If I had a basement this is exackly what I would do.


----------



## inspectorD (May 31, 2008)

There are floating cork floors, and glued down cork floors.
The floors which float are usually the cheaper variety sold at the box stores. They have a thin layer of cork over a hard material. DO not use these in areas of heavy traffic.
I would not install cork in any basements. The water will damage the cork...and it's expensive.
It also dents easily with furniture as it is a soft material, covered with polyurethane.

There are many good things about cork,they look good and are soft to walk on. Plus they where used back in the 50's. But I would never install one.

Basements are perfect for tile and area rugs you can remove and clean once and a while.


----------



## triptakers (Jun 1, 2008)

Thanks guys - seems like the exact discussion we're having over here - but point taken, why risk damage, etc... I guess maybe pergo & area rugs will be our route then (I really hate tile, it's so hard & cold!  )

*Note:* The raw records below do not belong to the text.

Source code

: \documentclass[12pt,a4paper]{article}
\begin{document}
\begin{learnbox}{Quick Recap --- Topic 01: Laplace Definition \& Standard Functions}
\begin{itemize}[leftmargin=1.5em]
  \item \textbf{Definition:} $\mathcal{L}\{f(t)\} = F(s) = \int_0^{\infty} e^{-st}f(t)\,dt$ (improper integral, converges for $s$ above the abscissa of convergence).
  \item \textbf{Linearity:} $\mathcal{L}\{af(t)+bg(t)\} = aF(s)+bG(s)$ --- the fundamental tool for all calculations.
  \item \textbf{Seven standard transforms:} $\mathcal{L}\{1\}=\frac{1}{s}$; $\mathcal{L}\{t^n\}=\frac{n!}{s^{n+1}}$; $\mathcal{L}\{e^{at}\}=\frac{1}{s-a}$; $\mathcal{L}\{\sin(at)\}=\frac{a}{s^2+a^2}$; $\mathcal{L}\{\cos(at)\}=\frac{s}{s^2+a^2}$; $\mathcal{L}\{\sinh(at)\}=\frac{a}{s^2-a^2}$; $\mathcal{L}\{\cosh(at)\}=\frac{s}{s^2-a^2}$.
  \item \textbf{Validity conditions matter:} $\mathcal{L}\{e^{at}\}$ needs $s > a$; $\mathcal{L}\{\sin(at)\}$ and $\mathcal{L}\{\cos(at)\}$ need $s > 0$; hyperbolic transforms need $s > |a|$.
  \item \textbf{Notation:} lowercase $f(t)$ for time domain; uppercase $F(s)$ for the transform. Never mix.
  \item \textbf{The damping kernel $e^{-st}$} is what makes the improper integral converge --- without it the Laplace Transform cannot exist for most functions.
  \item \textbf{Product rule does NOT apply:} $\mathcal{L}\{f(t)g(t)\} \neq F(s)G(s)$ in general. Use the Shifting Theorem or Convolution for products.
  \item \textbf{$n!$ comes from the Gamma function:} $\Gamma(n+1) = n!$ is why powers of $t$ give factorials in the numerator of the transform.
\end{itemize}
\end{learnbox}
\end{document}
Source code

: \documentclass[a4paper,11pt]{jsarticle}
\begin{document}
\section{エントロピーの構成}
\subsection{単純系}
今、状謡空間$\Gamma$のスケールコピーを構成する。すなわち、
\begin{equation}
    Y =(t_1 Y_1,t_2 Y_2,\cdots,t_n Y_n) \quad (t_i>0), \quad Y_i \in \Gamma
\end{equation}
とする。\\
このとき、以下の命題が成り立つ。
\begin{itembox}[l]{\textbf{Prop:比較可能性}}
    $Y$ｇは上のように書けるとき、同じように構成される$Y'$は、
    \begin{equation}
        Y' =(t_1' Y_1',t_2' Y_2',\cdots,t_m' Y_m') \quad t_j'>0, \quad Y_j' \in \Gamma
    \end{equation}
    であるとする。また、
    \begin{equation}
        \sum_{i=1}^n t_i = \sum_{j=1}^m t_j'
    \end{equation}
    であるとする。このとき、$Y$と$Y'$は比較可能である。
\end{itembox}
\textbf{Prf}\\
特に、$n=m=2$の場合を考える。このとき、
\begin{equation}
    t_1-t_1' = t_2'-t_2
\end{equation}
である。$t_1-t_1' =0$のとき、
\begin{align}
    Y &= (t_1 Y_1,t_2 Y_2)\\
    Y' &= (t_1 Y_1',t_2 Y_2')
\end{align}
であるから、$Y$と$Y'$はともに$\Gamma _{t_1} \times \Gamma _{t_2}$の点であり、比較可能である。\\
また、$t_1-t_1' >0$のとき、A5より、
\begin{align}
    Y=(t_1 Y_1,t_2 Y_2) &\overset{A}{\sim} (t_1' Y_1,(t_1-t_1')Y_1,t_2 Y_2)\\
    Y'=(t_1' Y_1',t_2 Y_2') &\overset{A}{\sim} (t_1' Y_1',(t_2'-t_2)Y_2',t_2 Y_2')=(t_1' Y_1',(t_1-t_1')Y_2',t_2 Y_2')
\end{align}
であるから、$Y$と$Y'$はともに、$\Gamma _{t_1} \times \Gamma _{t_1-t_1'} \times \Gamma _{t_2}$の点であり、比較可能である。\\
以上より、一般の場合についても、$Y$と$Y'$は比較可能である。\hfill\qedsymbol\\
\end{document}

Thanks for helping with yet another decision!


----------



## JulieC (Jun 1, 2008)

I wouldn't recommend pergo for any area that might get wet.  At all.  It's no better than wood in this situation.  If money isn't an object, perhaps radiant floor heating?


----------



## inspectorD (Jun 1, 2008)

Just tryin to help you save some headaches for later on.
The reason I recommend the tile and area rugs is for when things do get wet.
Anything organic based in a basement WILL deteriorate over time and cause issues in the future. 

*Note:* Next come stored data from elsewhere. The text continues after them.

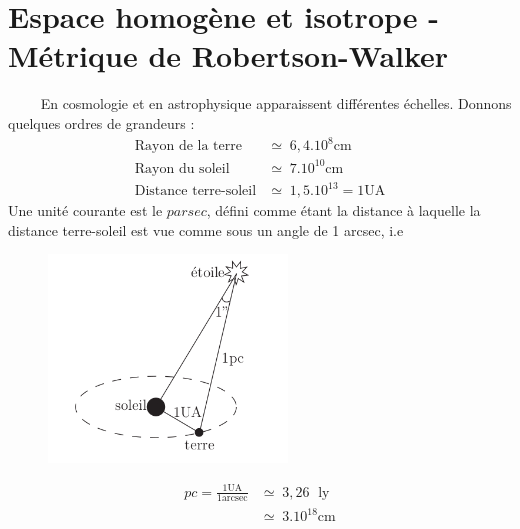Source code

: \documentclass[a4paper,12pt]{report}
\theoremstyle{plain}
\theoremstyle{plain}
\begin{document}
 \section{Espace homog\`ene et isotrope - M\'etrique de Robertson-Walker} 
 $\qquad$ 	 En cosmologie et en astrophysique apparaissent diff\'erentes \'echelles. Donnons quelques ordres de grandeurs :
 \begin{align}
 \text{Rayon de la terre} &\simeq \;6,4.10^8 \text{cm} \\
 \text{Rayon du soleil} & \simeq \;7.10^{10} \text{cm} \\
 \text{Distance terre-soleil} &\simeq \; 1,5.10^{13}  =1\text{UA} 
 \end{align}
 Une unit\'e courante est le $parsec$, d\'efini comme \'etant la distance \`a laquelle la distance terre-soleil est vue comme sous un angle de 1 arcsec, i.e 
 
%  

\begin{figure}[h]
\includegraphics[width=15pc]{t1.png}
\caption{}
\end{figure}
 
 
 \begin{align*}
 pc=\frac{1\text{UA}}{1\text{arcsec}} &\simeq \; 3,26 \; \text{ ly}\\
 & \simeq \; 3.10^{18}\text{cm}
 \end{align*} 
 
\end{document}
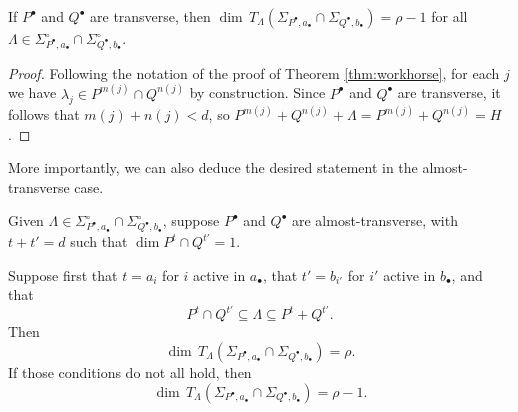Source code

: \documentclass{amsart}
\begin{document}
\begin{cor}\label{cor:transverse}
If $P^{\bullet}$ and $Q^{\bullet}$ are transverse, then 
$\dim \, T_\Lambda (\Sigma_{P^{\bullet},a_{\bullet}} \cap \Sigma_{Q^{\bullet},b_{\bullet}})
= \rho-1 $ for all
$\Lambda 
\in {\Sigma}^\circ_{P^{\bullet},a_{\bullet}} \cap {\Sigma}^\circ_{Q^{\bullet},b_{\bullet}}$.
\end{cor}

\begin{proof} Following the notation of the proof of Theorem
\ref{thm:workhorse}, for each $j$ we have 
$\lambda_j  \in P^{m(j)} \cap Q^{n(j)} $ by construction. 
Since $P^{\bullet}$ and $Q^{\bullet}$ are transverse, it follows that 
$m(j) + n(j) < d$, so 
$P^{m(j)} + Q^{n(j)} + \Lambda = P^{m(j)} + Q^{n(j)} = H$.
\end{proof}

More importantly, we can also deduce the desired statement in the
almost-transverse case.

\begin{cor}\label{cor:at}
Given $\Lambda 
\in {\Sigma}^\circ_{P^{\bullet},a_{\bullet}} \cap {\Sigma}^\circ_{Q^{\bullet},b_{\bullet}}$,
suppose $P^{\bullet}$ and $Q^{\bullet}$ are almost-transverse, with $t+t'=d$ 
such that $\dim P^t \cap Q^{t'} =1$.  

Suppose first that $t=a_i$ for $i$ active in $a_{\bullet}$, that $t'=b_{i'}$ for $i'$ active in $b_{\bullet}$, and that 
$$P^t\cap Q^{t'} \subseteq \Lambda \subseteq P^t + Q^{t'}.$$ 
Then $$\dim \, 
T_\Lambda (\Sigma_{P^{\bullet},a_{\bullet}} \cap \Sigma_{Q^{\bullet},b_{\bullet}})
=\rho.$$
If those conditions do not all hold, then $$\dim \, 
T_\Lambda (\Sigma_{P^{\bullet},a_{\bullet}} \cap \Sigma_{Q^{\bullet},b_{\bullet}})
=\rho-1.$$
\end{cor}
\end{document}
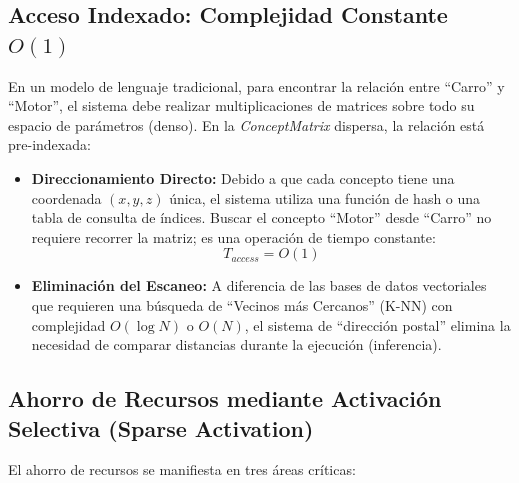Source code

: \documentclass[12pt]{article}
\begin{document}
\subsection{Acceso Indexado: Complejidad Constante $O(1)$}
En un modelo de lenguaje tradicional, para encontrar la relación entre ``Carro'' y ``Motor'', el sistema debe realizar multiplicaciones de matrices sobre todo su espacio de parámetros (denso). En la \textit{ConceptMatrix} dispersa, la relación está pre-indexada:

\begin{itemize}
    \item \textbf{Direccionamiento Directo:} Debido a que cada concepto tiene una coordenada $(x, y, z)$ única, el sistema utiliza una función de hash o una tabla de consulta de índices. Buscar el concepto ``Motor'' desde ``Carro'' no requiere recorrer la matriz; es una operación de tiempo constante:
    \[ T_{access} = O(1) \]
    \item \textbf{Eliminación del Escaneo:} A diferencia de las bases de datos vectoriales que requieren una búsqueda de ``Vecinos más Cercanos'' (K-NN) con complejidad $O(\log N)$ o $O(N)$, el sistema de ``dirección postal'' elimina la necesidad de comparar distancias durante la ejecución (inferencia).
\end{itemize}



\subsection{Ahorro de Recursos mediante Activación Selectiva (Sparse Activation)}
El ahorro de recursos se manifiesta en tres áreas críticas:
\end{document}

That is why we moved out of caves....


----------



## triptakers (Jun 1, 2008)

No! You're just saying what my husband has been saying - but who listens to their husbands?  

Pergo's not organic, though, and the box even says it's good for basements....  so would it really be as "bad as wood"?  

Still looking for something softer than tile, but am a little low on good ideas... might start pushing for carpet...ahhh for the tootsies!


----------



## CyFree (Jun 2, 2008)

If you finally go for the carpet, I'd suggest that you install a good floor matting system underneath, (preferably a plastic one) that will keep water and vapors from soaking your carpet or it will also rot, but before it rots or get visibly moldy, it will smell... badly. 

(I tell you that from personal experience.)

There are though, some options that you might want to consider. Some companies offer flooring options that are specifically developed for basements.

If you search specifically for it over the internet you will find plenty. Some of them will even give you the look and warmth you are looking for, and none of the hassle in the long run.


----------



## JulieC (Jun 2, 2008)

I remembered something I looked into before.  We aren't ready to finish our basement yet, but there are these soft, foam mats used for exercise areas, kids play areas.  I did a quick Google and came up with this:

https://www.softtiles.com/content/view/28/39/

The price isn't bad, the colors are somewhat bright though, and my 4yo twins could probably install it.


----------



## handyguys (Jun 3, 2008)

triptakers said:


> No! You're just saying what my husband has been saying - but who listens to their husbands?
> 
> Pergo's not organic, though, and the box even says it's good for basements....  so would it really be as "bad as wood"?
> 
> Still looking for something softer than tile, but am a little low on good ideas... might start pushing for carpet...ahhh for the tootsies!



I would say pergo is WORSE than wood for a basement. It IS organic. Pergo is a picture of wood glued to a fiberboard substrate. That fiberboard will expand like a sponge if it gets wet and then fall apart when it dries. 

Tile will handle moisture.

Consider mitigating all moisture first. Once thats done you can use virtually any flooring. I prefer carpet with a good pad right on the concrete. Its relatively inexpensive, goes down fast, looks good and is warm under foot.


----------



## triptakers (Jun 4, 2008)

JulieC said:


> I remembered something I looked into before.  We aren't ready to finish our basement yet, but there are these soft, foam mats used for exercise areas, kids play areas.  I did a quick Google and came up with this:
> 
> https://www.softtiles.com/content/view/28/39/
> 
> The price isn't bad, the colors are somewhat bright though, and my 4yo twins could probably install it.




We have tiles based on that idea already, lol - alphabet tiles from the toy store - they are great, and actually cost less than the ones at that link. I'm about to Freecycle them now that my kids are bigger.
But I'm thinking more adult-y (in spite of my already professed affinity for slides, lol).
We don't have moisture issues at all... yeah, thinkin' carpeting!
Thanks!


----------